Task directions
Below is a listing. Write out exactly its lines between the one holding "1. Clone the" and the one holding "- If you get", inclusive.

Raw data
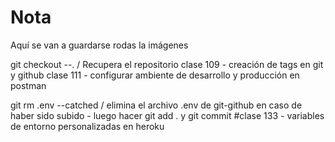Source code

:# Nota
Aquí se van a guardarse rodas la imágenes

git checkout --. / Recupera el repositorio
clase 109 - creación de tags en git y github
clase 111 - configurar ambiente de desarrollo y producción en postman

git rm .env --catched / elimina el archivo .env de git-github en caso de haber sido subido - luego hacer git add . y git commit
#clase 133 - variables de entorno personalizadas en heroku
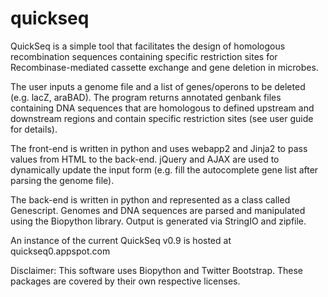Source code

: quickseq
========
QuickSeq is a simple tool that facilitates the design of homologous recombination sequences containing specific restriction sites for Recombinase-mediated cassette exchange and gene deletion in microbes.

The user inputs a genome file and a list of genes/operons to be deleted (e.g. lacZ, araBAD). The program returns annotated genbank files containing DNA sequences that are homologous to defined upstream and downstream regions and contain specific restriction sites (see user guide for details).

The front-end is written in python and uses webapp2 and Jinja2 to pass values from HTML to the back-end. jQuery and AJAX are used to dynamically update the input form (e.g. fill the autocomplete gene list after parsing the genome file).

The back-end is written in python and represented as a class called Genescript. Genomes and DNA sequences are parsed and manipulated using the Biopython library. Output is generated via StringIO and zipfile.

An instance of the current QuickSeq v0.9 is hosted at quickseq0.appspot.com 


Disclaimer: This software uses Biopython and Twitter Bootstrap. These packages are covered by their own respective licenses.
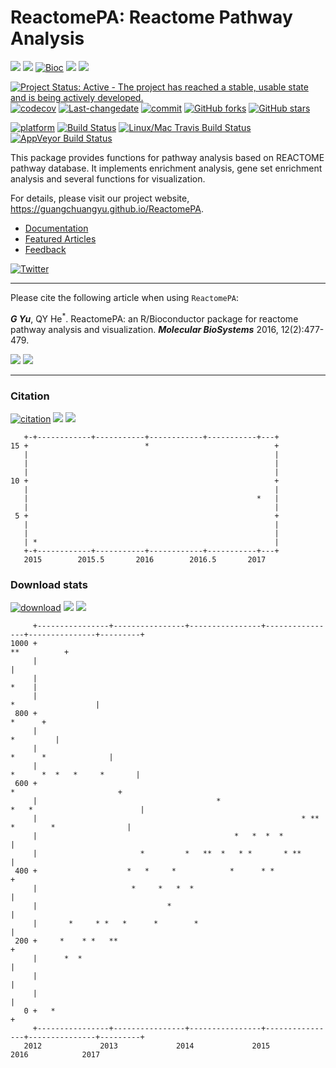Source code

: ReactomePA: Reactome Pathway Analysis
=====================================

[![](https://img.shields.io/badge/release%20version-1.20.0-green.svg?style=flat)](https://bioconductor.org/packages/ReactomePA) [![](https://img.shields.io/badge/devel%20version-1.21.0-green.svg?style=flat)](https://github.com/guangchuangyu/ReactomePA) [![Bioc](http://www.bioconductor.org/shields/years-in-bioc/clusterProfiler.svg)](https://www.bioconductor.org/packages/devel/bioc/html/clusterProfiler.html#since) [![](https://img.shields.io/badge/download-18314/total-blue.svg?style=flat)](https://bioconductor.org/packages/stats/bioc/ReactomePA) [![](https://img.shields.io/badge/download-517/month-blue.svg?style=flat)](https://bioconductor.org/packages/stats/bioc/ReactomePA)

[![Project Status: Active - The project has reached a stable, usable state and is being actively developed.](http://www.repostatus.org/badges/latest/active.svg)](http://www.repostatus.org/#active) [![codecov](https://codecov.io/gh/GuangchuangYu/ReactomePA/branch/master/graph/badge.svg)](https://codecov.io/gh/GuangchuangYu/ReactomePA/) [![Last-changedate](https://img.shields.io/badge/last%20change-2017--04--28-green.svg)](https://github.com/GuangchuangYu/ReactomePA/commits/master) [![commit](http://www.bioconductor.org/shields/commits/bioc/ReactomePA.svg)](https://www.bioconductor.org/packages/devel/bioc/html/ReactomePA.html#svn_source) [![GitHub forks](https://img.shields.io/github/forks/GuangchuangYu/ReactomePA.svg)](https://github.com/GuangchuangYu/ReactomePA/network) [![GitHub stars](https://img.shields.io/github/stars/GuangchuangYu/ReactomePA.svg)](https://github.com/GuangchuangYu/ReactomePA/stargazers)

[![platform](http://www.bioconductor.org/shields/availability/devel/ReactomePA.svg)](https://www.bioconductor.org/packages/devel/bioc/html/ReactomePA.html#archives) [![Build Status](http://www.bioconductor.org/shields/build/devel/bioc/ReactomePA.svg)](https://bioconductor.org/checkResults/devel/bioc-LATEST/ReactomePA/) [![Linux/Mac Travis Build Status](https://img.shields.io/travis/GuangchuangYu/ReactomePA/master.svg?label=Mac%20OSX%20%26%20Linux)](https://travis-ci.org/GuangchuangYu/ReactomePA) [![AppVeyor Build Status](https://img.shields.io/appveyor/ci/Guangchuangyu/ReactomePA/master.svg?label=Windows)](https://ci.appveyor.com/project/GuangchuangYu/ReactomePA)

This package provides functions for pathway analysis based on REACTOME pathway database. It implements enrichment analysis, gene set enrichment analysis and several functions for visualization.

For details, please visit our project website, <https://guangchuangyu.github.io/ReactomePA>.

-   [Documentation](https://guangchuangyu.github.io/ReactomePA/documentation/)
-   [Featured Articles](https://guangchuangyu.github.io/ReactomePA/featuredArticles/)
-   [Feedback](https://guangchuangyu.github.io/ReactomePA/#feedback)

[![Twitter](https://img.shields.io/twitter/url/https/github.com/GuangchuangYu/ReactomePA.svg?style=social)](https://twitter.com/intent/tweet?hashtags=ReactomePA&url=http://pubs.rsc.org/en/Content/ArticleLanding/2016/MB/C5MB00663E#!divAbstract)

------------------------------------------------------------------------

Please cite the following article when using `ReactomePA`:

***G Yu***, QY He<sup>\*</sup>. ReactomePA: an R/Bioconductor package for reactome pathway analysis and visualization. ***Molecular BioSystems*** 2016, 12(2):477-479.

[![](https://img.shields.io/badge/doi-10.1039/c5mb00663e-green.svg?style=flat)](http://dx.doi.org/10.1039/c5mb00663e) [![](https://img.shields.io/badge/Altmetric-15-green.svg?style=flat)](https://www.altmetric.com/details/4796667)

------------------------------------------------------------------------

### Citation

[![citation](https://img.shields.io/badge/cited%20by-24-green.svg?style=flat)](https://scholar.google.com.hk/scholar?oi=bibs&hl=en&cites=3311691878690959578) [![](https://img.shields.io/badge/cited%20in%20Web%20of%20Science%20Core%20Collection-15-green.svg?style=flat)](http://apps.webofknowledge.com/InboundService.do?mode=FullRecord&customersID=RID&IsProductCode=Yes&product=WOS&Init=Yes&Func=Frame&DestFail=http%3A%2F%2Fwww.webofknowledge.com&action=retrieve&SrcApp=RID&SrcAuth=RID&SID=Z2cl2xWVGY88QJNnHcQ&UT=WOS%3A000368858900017) [![](https://img.shields.io/badge/ESI-Highly%20Cited%20Paper-green.svg?style=flat)](http://apps.webofknowledge.com/InboundService.do?mode=FullRecord&customersID=RID&IsProductCode=Yes&product=WOS&Init=Yes&Func=Frame&DestFail=http%3A%2F%2Fwww.webofknowledge.com&action=retrieve&SrcApp=RID&SrcAuth=RID&SID=Y2CXu6nry8nDQZcUy1w&UT=WOS%3A000368858900017)

       +-+------------+-----------+------------+-----------+---+
    15 +                          *                            +
       |                                                       |
       |                                                       |
       |                                                       |
    10 +                                                       +
       |                                                       |
       |                                                   *   |
       |                                                       |
     5 +                                                       +
       |                                                       |
       |                                                       |
       | *                                                     |
       +-+------------+-----------+------------+-----------+---+
       2015        2015.5       2016        2016.5       2017   

### Download stats

[![download](http://www.bioconductor.org/shields/downloads/ReactomePA.svg)](https://bioconductor.org/packages/stats/bioc/ReactomePA/) [![](https://img.shields.io/badge/download-18314/total-blue.svg?style=flat)](https://bioconductor.org/packages/stats/bioc/ReactomePA) [![](https://img.shields.io/badge/download-517/month-blue.svg?style=flat)](https://bioconductor.org/packages/stats/bioc/ReactomePA)

         +----------------+----------------+----------------+----------------+---------------+---------+
    1000 +                                                                                 **          +
         |                                                                                             |
         |                                                                                        *    |
         |                                                                          *                  |
     800 +                                                                                      *      +
         |                                                                                   *         |
         |                                                                       *      *              |
         |                                                                 *      *  *   *     *       |
     600 +                                                                     *                       +
         |                                        *                       *   *                        |
         |                                                           * **    *        *                |
         |                                            *   *  *  *                                      |
         |                       *         *   **  *   * *       * **                                  |
     400 +                    *   *     *            *      * *                                        +
         |                     *     *   *  *                                                          |
         |                             *                                                               |
         |       *     * *   *      *        *                                                         |
     200 +     *    * *   **                                                                           +
         |      *  *                                                                                   |
         |                                                                                             |
         |                                                                                             |
       0 +   *                                                                                         +
         +----------------+----------------+----------------+----------------+---------------+---------+
       2012             2013             2014             2015             2016            2017
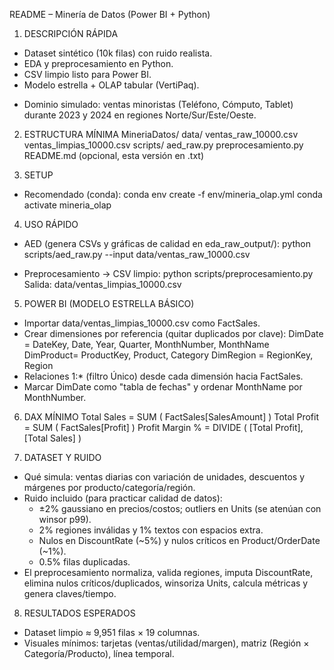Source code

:README – Minería de Datos (Power BI + Python) 

1) DESCRIPCIÓN RÁPIDA
  * Dataset sintético (10k filas) con ruido realista.
  * EDA y preprocesamiento en Python.
  * CSV limpio listo para Power BI.
  * Modelo estrella + OLAP tabular (VertiPaq).
- Dominio simulado: ventas minoristas (Teléfono, Cómputo, Tablet) durante 2023 y 2024 en regiones Norte/Sur/Este/Oeste.

2) ESTRUCTURA MÍNIMA
MineriaDatos/
  data/
    ventas_raw_10000.csv
    ventas_limpias_10000.csv
  scripts/
    aed_raw.py
    preprocesamiento.py
  README.md  (opcional, esta versión en .txt)

3) SETUP
- Recomendado (conda):
    conda env create -f env/mineria_olap.yml
    conda activate mineria_olap

4) USO RÁPIDO
- AED (genera CSVs y gráficas de calidad en eda_raw_output/):
    python scripts/aed_raw.py --input data/ventas_raw_10000.csv

- Preprocesamiento → CSV limpio:
    python scripts/preprocesamiento.py
  Salida: data/ventas_limpias_10000.csv

5) POWER BI (MODELO ESTRELLA BÁSICO)
- Importar data/ventas_limpias_10000.csv como FactSales.
- Crear dimensiones por referencia (quitar duplicados por clave):
    DimDate   = DateKey, Date, Year, Quarter, MonthNumber, MonthName
    DimProduct= ProductKey, Product, Category
    DimRegion = RegionKey, Region
- Relaciones 1:* (filtro Único) desde cada dimensión hacia FactSales.
- Marcar DimDate como "tabla de fechas" y ordenar MonthName por MonthNumber.

6) DAX MÍNIMO
  Total Sales   = SUM ( FactSales[SalesAmount] )
  Total Profit  = SUM ( FactSales[Profit] )
  Profit Margin % = DIVIDE ( [Total Profit], [Total Sales] )

7) DATASET Y RUIDO
- Qué simula: ventas diarias con variación de unidades, descuentos y márgenes por producto/categoría/región.
- Ruido incluido (para practicar calidad de datos):
  * ±2% gaussiano en precios/costos; outliers en Units (se atenúan con winsor p99).
  * 2% regiones inválidas y 1% textos con espacios extra.
  * Nulos en DiscountRate (~5%) y nulos críticos en Product/OrderDate (~1%).
  * 0.5% filas duplicadas.
- El preprocesamiento normaliza, valida regiones, imputa DiscountRate, elimina nulos críticos/duplicados, winsoriza Units, calcula métricas y genera claves/tiempo.

8) RESULTADOS ESPERADOS
- Dataset limpio ≈ 9,951 filas × 19 columnas.
- Visuales mínimos: tarjetas (ventas/utilidad/margen), matriz (Región × Categoría/Producto), línea temporal.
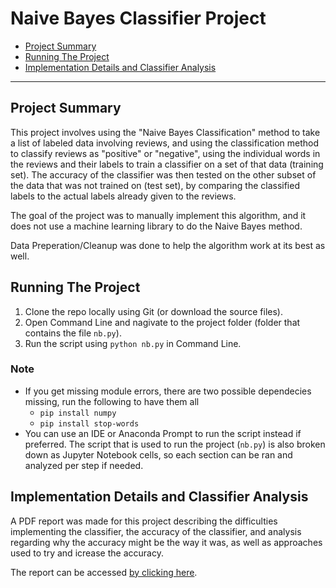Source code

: # Naive Bayes Classifier Project

- [Project Summary](#Project-Summary)
- [Running The Project](#Running-The-Project)
- [Implementation Details and Classifier Analysis](#Implementation-Details-and-Classifier-Analysis)

---

## Project Summary

This project involves using the "Naive Bayes Classification" method to take a list of labeled data involving reviews, and using the classification method to classify reviews as "positive" or "negative", using the individual words in the reviews and their labels to train a classifier on a set of that data (training set). The accuracy of the classifier was then tested on the other subset of the data that was not trained on (test set), by comparing the classified labels to the actual labels already given to the reviews.

The goal of the project was to manually implement this algorithm, and it does not use a machine learning library to do the Naive Bayes method.

Data Preperation/Cleanup was done to help the algorithm work at its best as well.

## Running The Project

1. Clone the repo locally using Git (or download the source files).
2. Open Command Line and nagivate to the project folder (folder that contains the file `nb.py`).
3. Run the script using `python nb.py` in Command Line.

### Note

- If you get missing module errors, there are two possible dependecies missing, run the following to have them all
  - `pip install numpy`
  - `pip install stop-words`
- You can use an IDE or Anaconda Prompt to run the script instead if preferred. The script that is used to run the project (`nb.py`) is also broken down as Jupyter Notebook cells, so each section can be ran and analyzed per step if needed.

## Implementation Details and Classifier Analysis

A PDF report was made for this project describing the difficulties implementing the classifier, the accuracy of the classifier, and analysis regarding why the accuracy might be the way it was, as well as approaches used to try and icrease the accuracy.

The report can be accessed [by clicking here](invalid.com).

Solved exercise
1. Clone the repo locally using Git (or download the source files).
2. Open Command Line and nagivate to the project folder (folder that contains the file `nb.py`).
3. Run the script using `python nb.py` in Command Line.

### Note

- If you get missing module errors, there are two possible dependecies missing, run the following to have them all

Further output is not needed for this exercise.